[STORED DATA — start]

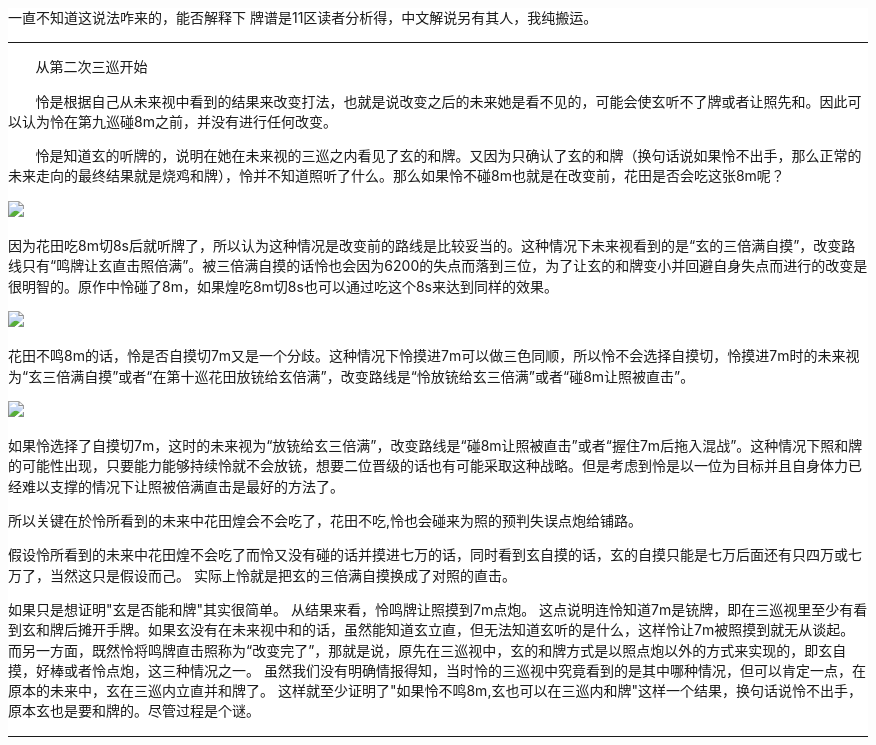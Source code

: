 一直不知道这说法咋来的，能否解释下</blockquote>
牌谱是11区读者分析得，中文解说另有其人，我纯搬运。


------------------------------

       从第二次三巡开始

       怜是根据自己从未来视中看到的结果来改变打法，也就是说改变之后的未来她是看不见的，可能会使玄听不了牌或者让照先和。因此可以认为怜在第九巡碰8m之前，并没有进行任何改变。

       怜是知道玄的听牌的，说明在她在未来视的三巡之内看见了玄的和牌。又因为只确认了玄的和牌（换句话说如果怜不出手，那么正常的未来走向的最终结果就是烧鸡和牌），怜并不知道照听了什么。那么如果怜不碰8m也就是在改变前，花田是否会吃这张8m呢？

<img src="http://ww1.sinaimg.cn/mw690/3eda6d6fgw1edftv3qi6nj20g40ah75k.jpg" referrerpolicy="no-referrer">

因为花田吃8m切8s后就听牌了，所以认为这种情况是改变前的路线是比较妥当的。这种情况下未来视看到的是“玄的三倍满自摸”，改变路线只有“鸣牌让玄直击照倍满”。被三倍满自摸的话怜也会因为6200的失点而落到三位，为了让玄的和牌变小并回避自身失点而进行的改变是很明智的。原作中怜碰了8m，如果煌吃8m切8s也可以通过吃这个8s来达到同样的效果。




<img src="http://ww3.sinaimg.cn/mw690/3eda6d6fgw1edftv3uxjij20fx0ee765.jpg" referrerpolicy="no-referrer">




花田不鸣8m的话，怜是否自摸切7m又是一个分歧。这种情况下怜摸进7m可以做三色同顺，所以怜不会选择自摸切，怜摸进7m时的未来视为“玄三倍满自摸”或者“在第十巡花田放铳给玄倍满”，改变路线是“怜放铳给玄三倍满”或者“碰8m让照被直击”。


<img src="http://ww4.sinaimg.cn/mw690/3eda6d6fgw1edftynr78oj20fq0900tq.jpg" referrerpolicy="no-referrer">


如果怜选择了自摸切7m，这时的未来视为“放铳给玄三倍满”，改变路线是“碰8m让照被直击”或者“握住7m后拖入混战”。这种情况下照和牌的可能性出现，只要能力能够持续怜就不会放铳，想要二位晋级的话也有可能采取这种战略。但是考虑到怜是以一位为目标并且自身体力已经难以支撑的情况下让照被倍满直击是最好的方法了。




所以关键在於怜所看到的未来中花田煌会不会吃了，花田不吃,怜也会碰来为照的预判失误点炮给铺路。

假设怜所看到的未来中花田煌不会吃了而怜又没有碰的话并摸进七万的话，同时看到玄自摸的话，玄的自摸只能是七万后面还有只四万或七万了，当然这只是假设而己。
实际上怜就是把玄的三倍满自摸换成了对照的直击。




如果只是想证明"玄是否能和牌"其实很简单。
从结果来看，怜鸣牌让照摸到7m点炮。
这点说明连怜知道7m是铳牌，即在三巡视里至少有看到玄和牌后摊开手牌。如果玄没有在未来视中和的话，虽然能知道玄立直，但无法知道玄听的是什么，这样怜让7m被照摸到就无从谈起。
而另一方面，既然怜将鸣牌直击照称为“改变完了”，那就是说，原先在三巡视中，玄的和牌方式是以照点炮以外的方式来实现的，即玄自摸，好棒或者怜点炮，这三种情况之一。
虽然我们没有明确情报得知，当时怜的三巡视中究竟看到的是其中哪种情况，但可以肯定一点，在原本的未来中，玄在三巡内立直并和牌了。
这样就至少证明了"如果怜不鸣8m,玄也可以在三巡内和牌"这样一个结果，换句话说怜不出手，原本玄也是要和牌的。尽管过程是个谜。












-----
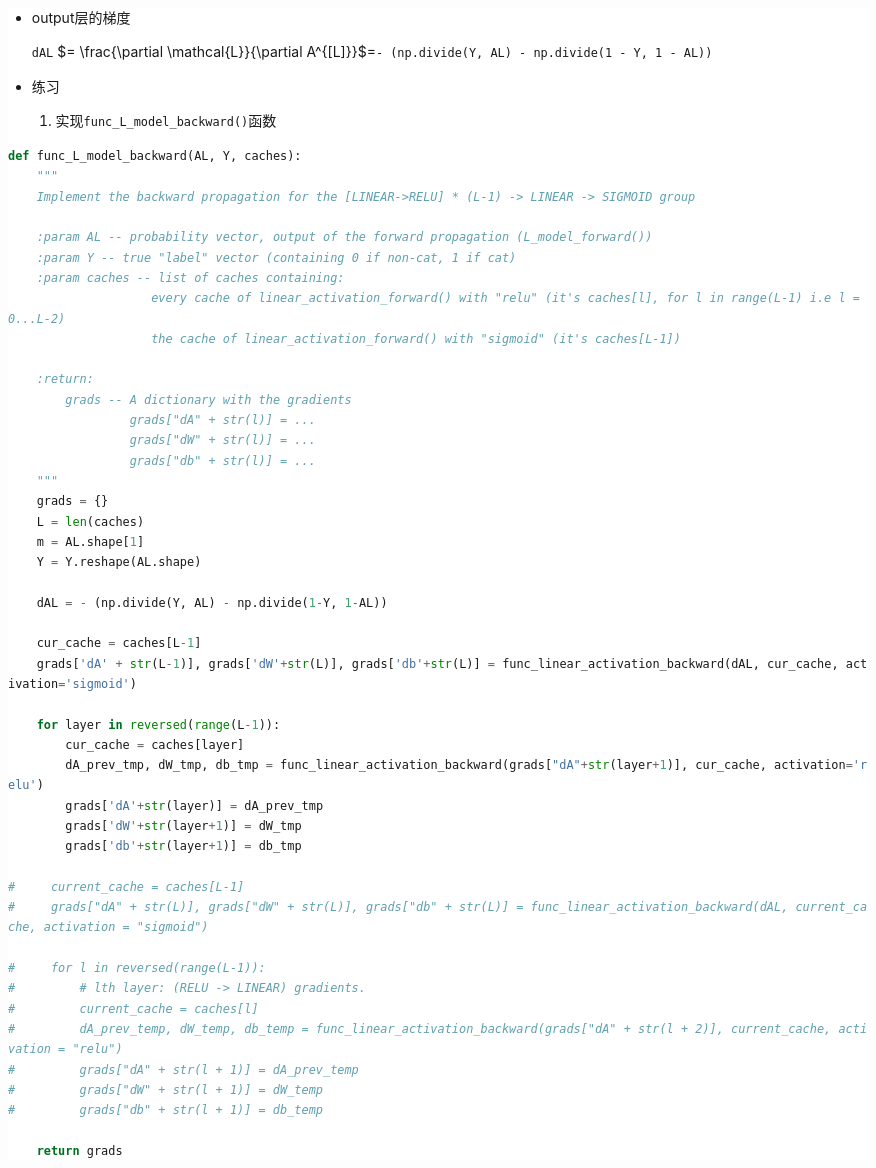 * output层的梯度

    `dAL` $= \frac{\partial \mathcal{L}}{\partial A^{[L]}}$=`- (np.divide(Y, AL) - np.divide(1 - Y, 1 - AL))`

* 练习
    1. 实现`func_L_model_backward()`函数


```python
def func_L_model_backward(AL, Y, caches):
    """
    Implement the backward propagation for the [LINEAR->RELU] * (L-1) -> LINEAR -> SIGMOID group
    
    :param AL -- probability vector, output of the forward propagation (L_model_forward())
    :param Y -- true "label" vector (containing 0 if non-cat, 1 if cat)
    :param caches -- list of caches containing:
                    every cache of linear_activation_forward() with "relu" (it's caches[l], for l in range(L-1) i.e l = 0...L-2)
                    the cache of linear_activation_forward() with "sigmoid" (it's caches[L-1])
    
    :return:
        grads -- A dictionary with the gradients
                 grads["dA" + str(l)] = ... 
                 grads["dW" + str(l)] = ...
                 grads["db" + str(l)] = ... 
    """
    grads = {}
    L = len(caches)
    m = AL.shape[1]
    Y = Y.reshape(AL.shape)
    
    dAL = - (np.divide(Y, AL) - np.divide(1-Y, 1-AL))
    
    cur_cache = caches[L-1]
    grads['dA' + str(L-1)], grads['dW'+str(L)], grads['db'+str(L)] = func_linear_activation_backward(dAL, cur_cache, activation='sigmoid')
    
    for layer in reversed(range(L-1)):
        cur_cache = caches[layer]
        dA_prev_tmp, dW_tmp, db_tmp = func_linear_activation_backward(grads["dA"+str(layer+1)], cur_cache, activation='relu')
        grads['dA'+str(layer)] = dA_prev_tmp
        grads['dW'+str(layer+1)] = dW_tmp
        grads['db'+str(layer+1)] = db_tmp
    
#     current_cache = caches[L-1]
#     grads["dA" + str(L)], grads["dW" + str(L)], grads["db" + str(L)] = func_linear_activation_backward(dAL, current_cache, activation = "sigmoid")
    
#     for l in reversed(range(L-1)):
#         # lth layer: (RELU -> LINEAR) gradients.
#         current_cache = caches[l]
#         dA_prev_temp, dW_temp, db_temp = func_linear_activation_backward(grads["dA" + str(l + 2)], current_cache, activation = "relu")
#         grads["dA" + str(l + 1)] = dA_prev_temp
#         grads["dW" + str(l + 1)] = dW_temp
#         grads["db" + str(l + 1)] = db_temp
    
    return grads
```

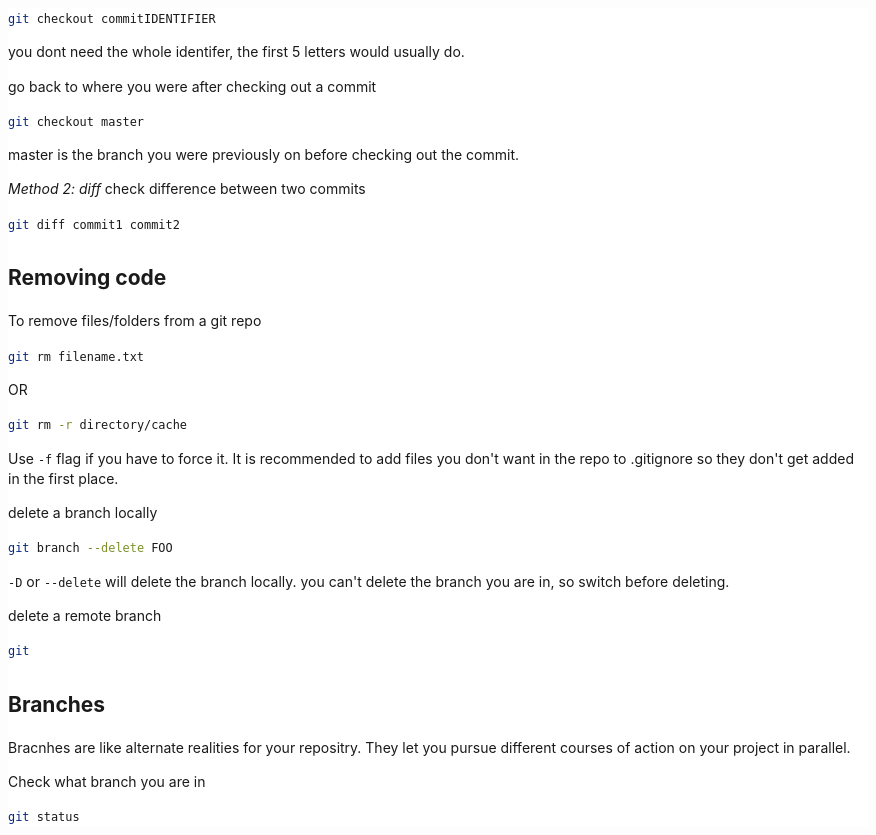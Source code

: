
 ```bash
git checkout commitIDENTIFIER
``` 
you dont need the whole identifer, the first 5 letters would usually do.

go back to where you were after checking out a commit 

```bash
git checkout master
```

master is the branch you were previously on before checking out the commit.

_Method 2: diff_
check difference between two commits

```bash
git diff commit1 commit2
```

## Removing code

To remove files/folders from a git repo

```bash
git rm filename.txt
``` 

OR 

```bash
git rm -r directory/cache
```

Use `-f` flag if you have to force it. It is recommended to add files you don't want in the repo to .gitignore so they don't get added in the first place.

delete a branch locally 

```bash
git branch --delete FOO
``` 

`-D` or `--delete` will delete the branch locally. you can't delete the branch you are in, so switch before deleting.

delete a remote branch

```bash
git 
```

Branches
---
Bracnhes are like alternate realities for your repositry. They let you pursue different courses of action on your project in parallel.

Check what branch you are in  

```bash
git status
```
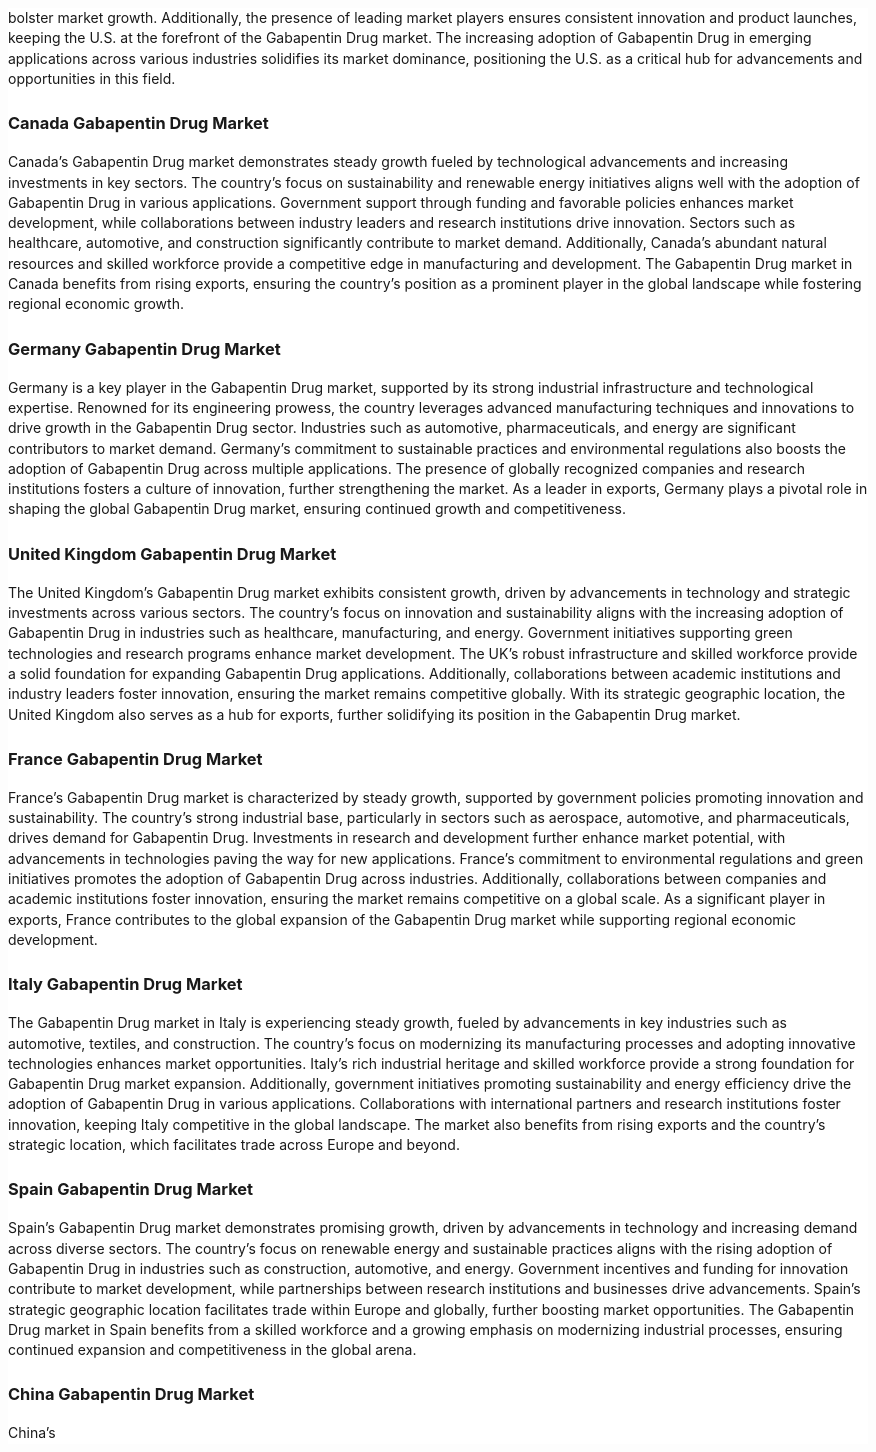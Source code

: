 bolster market growth. Additionally, the presence of leading market players ensures consistent innovation and product launches, keeping the U.S. at the forefront of the Gabapentin Drug market. The increasing adoption of Gabapentin Drug in emerging applications across various industries solidifies its market dominance, positioning the U.S. as a critical hub for advancements and opportunities in this field.</p><h3>Canada Gabapentin Drug Market</h3><p>Canada&rsquo;s Gabapentin Drug market demonstrates steady growth fueled by technological advancements and increasing investments in key sectors. The country&rsquo;s focus on sustainability and renewable energy initiatives aligns well with the adoption of Gabapentin Drug in various applications. Government support through funding and favorable policies enhances market development, while collaborations between industry leaders and research institutions drive innovation. Sectors such as healthcare, automotive, and construction significantly contribute to market demand. Additionally, Canada&rsquo;s abundant natural resources and skilled workforce provide a competitive edge in manufacturing and development. The Gabapentin Drug market in Canada benefits from rising exports, ensuring the country&rsquo;s position as a prominent player in the global landscape while fostering regional economic growth.</p><h3>Germany Gabapentin Drug Market</h3><p>Germany is a key player in the Gabapentin Drug market, supported by its strong industrial infrastructure and technological expertise. Renowned for its engineering prowess, the country leverages advanced manufacturing techniques and innovations to drive growth in the Gabapentin Drug sector. Industries such as automotive, pharmaceuticals, and energy are significant contributors to market demand. Germany&rsquo;s commitment to sustainable practices and environmental regulations also boosts the adoption of Gabapentin Drug across multiple applications. The presence of globally recognized companies and research institutions fosters a culture of innovation, further strengthening the market. As a leader in exports, Germany plays a pivotal role in shaping the global Gabapentin Drug market, ensuring continued growth and competitiveness.</p><h3>United Kingdom Gabapentin Drug Market</h3><p>The United Kingdom&rsquo;s Gabapentin Drug market exhibits consistent growth, driven by advancements in technology and strategic investments across various sectors. The country&rsquo;s focus on innovation and sustainability aligns with the increasing adoption of Gabapentin Drug in industries such as healthcare, manufacturing, and energy. Government initiatives supporting green technologies and research programs enhance market development. The UK&rsquo;s robust infrastructure and skilled workforce provide a solid foundation for expanding Gabapentin Drug applications. Additionally, collaborations between academic institutions and industry leaders foster innovation, ensuring the market remains competitive globally. With its strategic geographic location, the United Kingdom also serves as a hub for exports, further solidifying its position in the Gabapentin Drug market.</p><h3>France Gabapentin Drug Market</h3><p>France&rsquo;s Gabapentin Drug market is characterized by steady growth, supported by government policies promoting innovation and sustainability. The country&rsquo;s strong industrial base, particularly in sectors such as aerospace, automotive, and pharmaceuticals, drives demand for Gabapentin Drug. Investments in research and development further enhance market potential, with advancements in technologies paving the way for new applications. France&rsquo;s commitment to environmental regulations and green initiatives promotes the adoption of Gabapentin Drug across industries. Additionally, collaborations between companies and academic institutions foster innovation, ensuring the market remains competitive on a global scale. As a significant player in exports, France contributes to the global expansion of the Gabapentin Drug market while supporting regional economic development.</p><h3>Italy Gabapentin Drug Market</h3><p>The Gabapentin Drug market in Italy is experiencing steady growth, fueled by advancements in key industries such as automotive, textiles, and construction. The country&rsquo;s focus on modernizing its manufacturing processes and adopting innovative technologies enhances market opportunities. Italy&rsquo;s rich industrial heritage and skilled workforce provide a strong foundation for Gabapentin Drug market expansion. Additionally, government initiatives promoting sustainability and energy efficiency drive the adoption of Gabapentin Drug in various applications. Collaborations with international partners and research institutions foster innovation, keeping Italy competitive in the global landscape. The market also benefits from rising exports and the country&rsquo;s strategic location, which facilitates trade across Europe and beyond.</p><h3>Spain Gabapentin Drug Market</h3><p>Spain&rsquo;s Gabapentin Drug market demonstrates promising growth, driven by advancements in technology and increasing demand across diverse sectors. The country&rsquo;s focus on renewable energy and sustainable practices aligns with the rising adoption of Gabapentin Drug in industries such as construction, automotive, and energy. Government incentives and funding for innovation contribute to market development, while partnerships between research institutions and businesses drive advancements. Spain&rsquo;s strategic geographic location facilitates trade within Europe and globally, further boosting market opportunities. The Gabapentin Drug market in Spain benefits from a skilled workforce and a growing emphasis on modernizing industrial processes, ensuring continued expansion and competitiveness in the global arena.</p><h3>China Gabapentin Drug Market</h3><p>China&rsquo;s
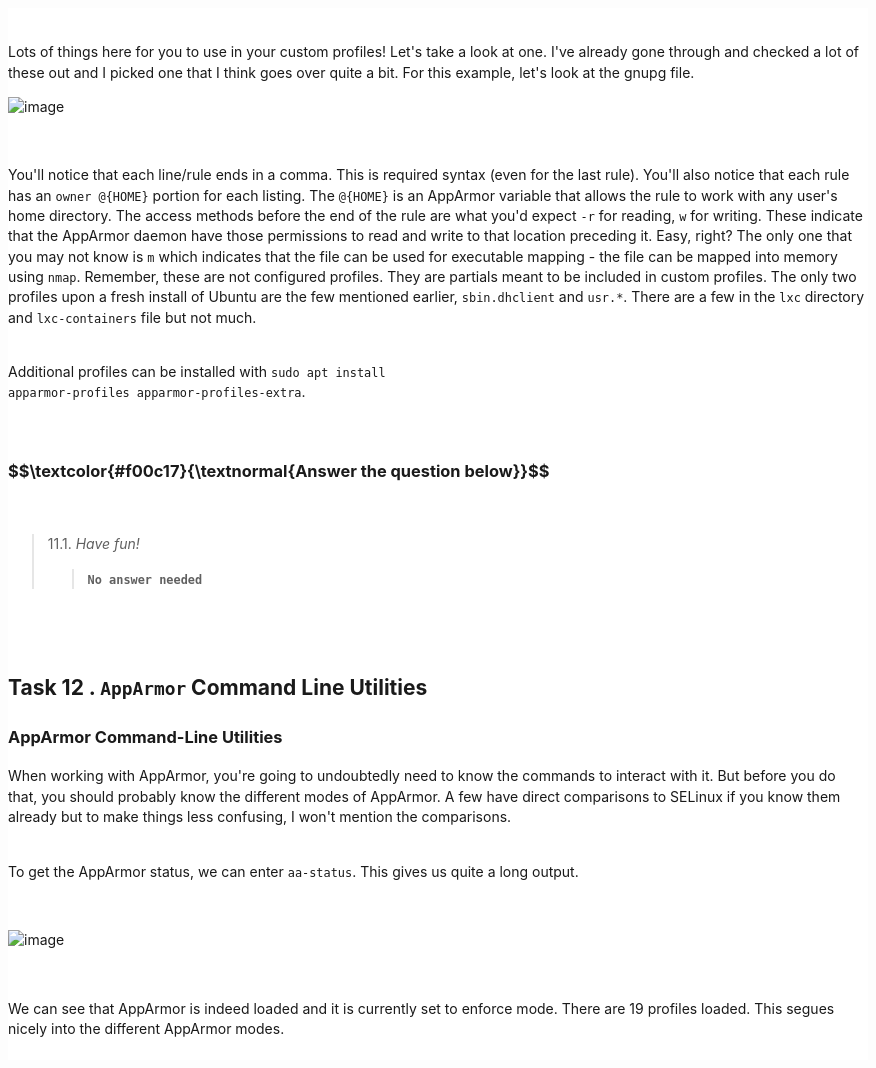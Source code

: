 <br>

<p>Lots of things here for you to use in your custom profiles! Let's take a look at one. I've already gone through and checked a lot of these out and I picked one that I think goes over quite a bit. For this example, let's look at the gnupg file.

</p>

![image](https://github.com/user-attachments/assets/dd7f2e52-0110-4ce0-af5a-e0b48f69dfc4)

<br>

<p>You'll notice that each line/rule ends in a comma. This is required syntax (even for the last rule). You'll also notice that each rule has an <code>owner @{HOME}</code> portion for each listing. The <code>@{HOME}</code> is an AppArmor variable that allows the rule to work with any user's home directory. The access methods before the end of the rule are what you'd expect <code>-r</code> for reading, <code>w</code> for writing. These indicate that the AppArmor daemon have those permissions to read and write to that location preceding it. Easy, right? The only one that you may not know is <code>m</code> which indicates that the file can be used for executable mapping - the file can be mapped into memory using <code>nmap</code>. Remember, these are not configured profiles. They are partials meant to be included in custom profiles. The only two profiles upon a fresh install of Ubuntu are the few mentioned earlier, <code>sbin.dhclient</code> and <code>usr.*</code>. There are a few in the <code>lxc</code>  directory and <code>lxc-containers</code>  file but not much.<br><br>

Additional profiles can be installed with <code>sudo apt install apparmor-profiles apparmor-profiles-extra</code>.</p>

<br>

<h3 align="left"> $$\textcolor{#f00c17}{\textnormal{Answer the question below}}$$ </h3>

<br>

> 11.1. <em>Have fun!</em><br><a id='11.1'></a>
>> <code><strong>No answer needed</strong></code>


<br>
<br>

<h2>Task 12 . <code>AppArmor</code> Command Line Utilities</h2>
<h3>AppArmor Command-Line Utilities</h3>
<p>﻿When working with AppArmor, you're going to undoubtedly need to know the commands to interact with it. But before you do that, you should probably know the different modes of AppArmor. A few have direct comparisons to SELinux if you know them already but to make things less confusing, I won't mention the comparisons.<br><br>

To get the AppArmor status, we can enter <code>aa-status</code>. This gives us quite a long output.</p>

<br>

![image](https://github.com/user-attachments/assets/73adcdd1-d950-409f-af4c-d08edd3765c1)

<br>

<p>We can see that AppArmor is indeed loaded and it is currently set to enforce mode. There are 19 profiles loaded. This segues nicely into the different AppArmor modes.<br><br>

[STORED DATA — finish]

For each line of the entries that contains the word "range", make a copy.

● **WRITTEN RESPONSE**
                    every cache of linear_activation_forward() with "relu" (it's caches[l], for l in range(L-1) i.e l = 0...L-2)
    for layer in reversed(range(L-1)):
#     for l in reversed(range(L-1)):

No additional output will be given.